Dark comedy pops up throughout, although it's mostly at Treadwell's expense as he boasts about his cosmic kinship with the grizzlies, or goes on and on about a bear's poop as if it were a bowl of sacred ice cream. Or when a bear gives a sudden cross look that sends an obvious shiver through even the Grizzly Man himself.

In the end, Treadwell is revealed as a troubled soul who, according to his parents, never recovered after finishing second to Woody Harrelson at an audition for the bartender job with Ted Danson on "Cheers." That scenario probably says as much as anything about the depths of Treadwell's talent, frustrations and tightly wound mad-at-the-world persona.

Soundtrack music is provided by Richard Thompson's electric guitar, along with a small host of exceptional musicians. They create aptly edgy instrumentals at Herzog's behest (a DVD extra, 50-some minutes long, shows the music's creation).

Twisting the metaphor: wired for success.

But here's where the "man bites dog" metaphor gets twisted: Soon after "March of the Penguins" came out, commentators started popping off about how the birds somehow proved the validity of right-wing thinking.

"You have to check out 'March of the Penguins,'" said ultra-conservative columnist Rich Lowry, editor of the National Review. "Penguins are the really ideal example of monogamy. These things – the dedication of these birds is just amazing."

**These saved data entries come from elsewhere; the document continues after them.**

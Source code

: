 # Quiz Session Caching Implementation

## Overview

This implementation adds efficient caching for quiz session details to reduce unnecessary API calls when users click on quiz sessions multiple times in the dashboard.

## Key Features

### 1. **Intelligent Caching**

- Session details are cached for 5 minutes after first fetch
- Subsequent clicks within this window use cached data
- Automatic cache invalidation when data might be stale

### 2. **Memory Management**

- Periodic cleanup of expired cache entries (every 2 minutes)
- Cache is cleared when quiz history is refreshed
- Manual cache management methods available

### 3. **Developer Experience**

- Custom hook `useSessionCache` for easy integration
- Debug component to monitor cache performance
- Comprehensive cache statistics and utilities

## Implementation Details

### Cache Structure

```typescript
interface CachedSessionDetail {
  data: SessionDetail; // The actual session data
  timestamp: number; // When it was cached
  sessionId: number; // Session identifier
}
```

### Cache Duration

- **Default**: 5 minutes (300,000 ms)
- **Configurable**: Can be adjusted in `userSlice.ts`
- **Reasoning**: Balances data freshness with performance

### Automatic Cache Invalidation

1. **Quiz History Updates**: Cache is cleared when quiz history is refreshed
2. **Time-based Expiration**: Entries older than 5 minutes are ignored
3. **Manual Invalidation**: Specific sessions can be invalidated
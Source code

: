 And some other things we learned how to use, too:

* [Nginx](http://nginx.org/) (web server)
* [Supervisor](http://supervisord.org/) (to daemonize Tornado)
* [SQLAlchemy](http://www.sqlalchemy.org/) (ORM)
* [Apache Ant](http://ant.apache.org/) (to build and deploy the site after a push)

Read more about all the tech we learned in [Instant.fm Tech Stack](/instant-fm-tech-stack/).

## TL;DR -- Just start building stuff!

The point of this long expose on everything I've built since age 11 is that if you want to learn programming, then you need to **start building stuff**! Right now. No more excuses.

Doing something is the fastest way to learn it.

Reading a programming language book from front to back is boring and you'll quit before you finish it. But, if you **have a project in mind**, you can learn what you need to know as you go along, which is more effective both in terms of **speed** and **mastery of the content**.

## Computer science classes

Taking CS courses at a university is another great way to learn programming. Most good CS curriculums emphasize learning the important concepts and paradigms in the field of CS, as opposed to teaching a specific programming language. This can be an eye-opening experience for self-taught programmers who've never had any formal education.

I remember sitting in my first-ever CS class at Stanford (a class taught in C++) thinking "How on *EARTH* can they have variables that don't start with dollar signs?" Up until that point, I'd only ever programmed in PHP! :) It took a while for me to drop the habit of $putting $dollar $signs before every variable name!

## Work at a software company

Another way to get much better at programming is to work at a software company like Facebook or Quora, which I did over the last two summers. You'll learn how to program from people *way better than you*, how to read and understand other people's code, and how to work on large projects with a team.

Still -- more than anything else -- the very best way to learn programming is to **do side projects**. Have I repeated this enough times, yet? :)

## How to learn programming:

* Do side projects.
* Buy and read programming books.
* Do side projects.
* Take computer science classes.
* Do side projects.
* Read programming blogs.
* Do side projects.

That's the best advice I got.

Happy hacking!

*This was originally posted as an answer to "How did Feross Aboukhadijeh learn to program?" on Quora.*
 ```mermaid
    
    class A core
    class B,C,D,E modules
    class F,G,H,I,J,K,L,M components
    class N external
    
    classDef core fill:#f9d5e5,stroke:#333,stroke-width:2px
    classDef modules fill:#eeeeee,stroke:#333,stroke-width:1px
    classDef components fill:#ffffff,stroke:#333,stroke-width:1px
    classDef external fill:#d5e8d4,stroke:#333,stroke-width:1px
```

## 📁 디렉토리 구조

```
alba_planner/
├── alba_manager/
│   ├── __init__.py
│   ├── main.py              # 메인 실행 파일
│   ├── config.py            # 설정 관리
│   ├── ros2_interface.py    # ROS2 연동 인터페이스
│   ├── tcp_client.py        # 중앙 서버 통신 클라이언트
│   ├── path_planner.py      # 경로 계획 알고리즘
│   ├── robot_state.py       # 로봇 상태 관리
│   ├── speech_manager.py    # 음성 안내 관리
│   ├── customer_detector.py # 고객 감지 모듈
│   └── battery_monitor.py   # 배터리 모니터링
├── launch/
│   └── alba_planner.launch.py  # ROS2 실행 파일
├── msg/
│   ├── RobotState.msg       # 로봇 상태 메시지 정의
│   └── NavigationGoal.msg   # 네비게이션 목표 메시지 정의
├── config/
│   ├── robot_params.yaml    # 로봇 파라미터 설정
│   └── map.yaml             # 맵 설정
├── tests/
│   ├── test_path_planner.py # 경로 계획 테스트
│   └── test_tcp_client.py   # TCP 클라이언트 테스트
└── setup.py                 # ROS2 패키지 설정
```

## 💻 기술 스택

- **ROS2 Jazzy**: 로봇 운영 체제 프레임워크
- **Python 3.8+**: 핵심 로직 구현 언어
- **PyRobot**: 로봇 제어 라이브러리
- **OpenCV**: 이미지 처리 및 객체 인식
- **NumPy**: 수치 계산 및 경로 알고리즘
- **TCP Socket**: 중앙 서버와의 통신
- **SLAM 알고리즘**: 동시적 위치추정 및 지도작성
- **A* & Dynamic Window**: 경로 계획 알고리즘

Never mind that the serially monogamous penguins pick a new partner each year.

Meanwhile, Treadwell's apologists insist that he was a bona fide environmentalist protecting bears from evildoers like government and poachers, while detractors say befriending bears makes them far too trusting of people – and all the easier to poach.

The point? These documentaries don't need an interpreter. They are what they are: fascinating films about different kinds of animals being wild.

And, like Hurricane Katrina recently reminded, Mother Nature can speak for herself.